I need to confess something right at the start: I have a massive collection of jewellery.
The only gold I have, though, is a cheap, white-gold ring, bought from Ratners* the week before our wedding when we realised we’d forgotten about such trivia.
*(if you haven’t heard of Ratners, Google it with ‘prawn sandwich’ )
I’ve had gold jewellery, but never very much of it. A gold and amethyst ring given me by my godmother vanished along the way. A gold cross, also her gift, was stolen.
A gold and garnet signet ring which had belonged to my grandfather I foolishly lent to a long-term boyfriend to wear. He took it off to shower – it was gone when he dried off.
A second-hand gold and ruby ring came from another former boyfriend, along with some seed pearls threaded on a gold chain. Both, like he, are long gone. He wasn’t very observant. Gold has never been my thing.
Silver, though, I adore. And turquoise.
I have a lot of silver. And turquoise. I have a necklace that’s 17 humming birds made of turquoise.
But I also have a lot of things that have little or no monetary value.
Bracelets made of grass.
Necklaces made of seeds.
Brooches made of safety pins.
Rings made of cow-horn.
Earrings made of snakeskin.
Yes, snakeskin. Dyed red. It was a phase. I’m over it.
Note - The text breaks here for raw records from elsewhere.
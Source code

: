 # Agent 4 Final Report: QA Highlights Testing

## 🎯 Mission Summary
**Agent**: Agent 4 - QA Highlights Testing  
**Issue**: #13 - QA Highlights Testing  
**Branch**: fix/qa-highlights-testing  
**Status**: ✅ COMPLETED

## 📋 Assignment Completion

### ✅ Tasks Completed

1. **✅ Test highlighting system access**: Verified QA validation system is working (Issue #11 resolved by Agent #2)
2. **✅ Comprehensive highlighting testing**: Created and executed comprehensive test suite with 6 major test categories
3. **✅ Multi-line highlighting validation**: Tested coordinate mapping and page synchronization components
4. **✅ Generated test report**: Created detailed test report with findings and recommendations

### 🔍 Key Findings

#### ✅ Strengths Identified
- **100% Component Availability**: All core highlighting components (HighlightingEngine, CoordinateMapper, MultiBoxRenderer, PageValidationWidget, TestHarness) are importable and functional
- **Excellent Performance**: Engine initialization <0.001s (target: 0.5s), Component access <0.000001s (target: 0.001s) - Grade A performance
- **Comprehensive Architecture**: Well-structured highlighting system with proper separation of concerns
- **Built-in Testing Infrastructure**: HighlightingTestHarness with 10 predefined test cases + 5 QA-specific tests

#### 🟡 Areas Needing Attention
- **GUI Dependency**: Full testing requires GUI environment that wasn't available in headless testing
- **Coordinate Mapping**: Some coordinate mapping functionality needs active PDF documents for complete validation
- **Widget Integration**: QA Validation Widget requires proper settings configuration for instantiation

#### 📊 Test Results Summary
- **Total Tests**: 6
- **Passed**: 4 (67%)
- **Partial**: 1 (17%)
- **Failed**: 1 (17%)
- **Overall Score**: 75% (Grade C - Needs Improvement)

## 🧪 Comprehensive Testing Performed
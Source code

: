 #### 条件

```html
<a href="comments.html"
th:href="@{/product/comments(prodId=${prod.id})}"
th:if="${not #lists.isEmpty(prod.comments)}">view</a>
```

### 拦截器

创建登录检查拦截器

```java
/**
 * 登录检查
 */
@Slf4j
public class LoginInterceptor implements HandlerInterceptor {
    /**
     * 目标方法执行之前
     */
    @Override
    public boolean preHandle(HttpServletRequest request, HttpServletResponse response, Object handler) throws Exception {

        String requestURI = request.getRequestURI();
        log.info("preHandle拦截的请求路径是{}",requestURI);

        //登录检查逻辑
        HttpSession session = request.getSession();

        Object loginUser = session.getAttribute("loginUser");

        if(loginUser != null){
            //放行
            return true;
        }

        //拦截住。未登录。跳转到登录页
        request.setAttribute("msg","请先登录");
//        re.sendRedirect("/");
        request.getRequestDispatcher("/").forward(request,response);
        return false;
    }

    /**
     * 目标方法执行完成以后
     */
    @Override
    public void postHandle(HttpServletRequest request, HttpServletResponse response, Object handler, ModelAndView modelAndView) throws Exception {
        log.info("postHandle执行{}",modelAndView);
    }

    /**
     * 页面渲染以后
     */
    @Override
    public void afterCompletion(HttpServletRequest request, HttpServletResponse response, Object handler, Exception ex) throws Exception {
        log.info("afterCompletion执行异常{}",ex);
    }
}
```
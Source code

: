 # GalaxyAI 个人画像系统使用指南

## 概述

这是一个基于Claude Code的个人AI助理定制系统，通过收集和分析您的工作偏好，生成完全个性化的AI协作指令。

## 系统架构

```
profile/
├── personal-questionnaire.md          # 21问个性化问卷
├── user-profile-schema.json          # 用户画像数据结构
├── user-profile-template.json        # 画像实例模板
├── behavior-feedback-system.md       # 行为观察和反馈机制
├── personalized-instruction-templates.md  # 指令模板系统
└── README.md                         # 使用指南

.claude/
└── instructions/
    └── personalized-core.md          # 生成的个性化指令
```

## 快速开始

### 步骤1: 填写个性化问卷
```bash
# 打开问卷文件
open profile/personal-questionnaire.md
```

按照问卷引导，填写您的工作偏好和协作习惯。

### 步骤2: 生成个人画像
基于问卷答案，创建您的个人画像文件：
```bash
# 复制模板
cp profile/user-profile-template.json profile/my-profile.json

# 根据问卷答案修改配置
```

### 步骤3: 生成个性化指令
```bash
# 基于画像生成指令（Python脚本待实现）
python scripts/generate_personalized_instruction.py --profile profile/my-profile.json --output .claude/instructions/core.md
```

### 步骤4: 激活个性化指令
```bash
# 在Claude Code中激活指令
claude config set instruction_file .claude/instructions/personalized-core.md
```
I also have things made from bits and pieces that some would regard as precious and others would not.
Trade beads, for example, some westerners regard as precious. Nowadays similar beads are made in Ghana, I’ve seen them – and very pretty they are too. Though possibly not as robust.
Copper comes and goes as a ‘precious’ commodity and I have plenty of that, from various African sources.
I have bangles made of Malachite, that gorgeous, deep-green ore that copper can be derived from, which is regarded as semi-precious.
I hope no-one’s ever named their child Semi-Precious. I’ve encountered some odd names – Transistor Radio, for example – but that would never do. Imagine growing up semi-wanted? But I suppose it might spur the young woman on, to prove she’s way better than semi.
Anyway. Back to the great discrepancy between what some regard as precious and what others regard as waste.
I’ve written before about a session my in-house-Prof holds with students in which he asks them to clear their minds of preconceptions. To imagine they’re humans who have never come across the objects before them and rank them in order of value. Silvery bottle tops, transparent plastic bags, safety pins and so on. It’s a revealing exercise.
What has value and why?
Last year I was given a dozen bracelets made of ‘waste’ glass, threaded on elastic.
Handmade, from materials the maker must surely regard as precious, since people like the beads enough to swap them for paper money (now there’s an interesting concept in value).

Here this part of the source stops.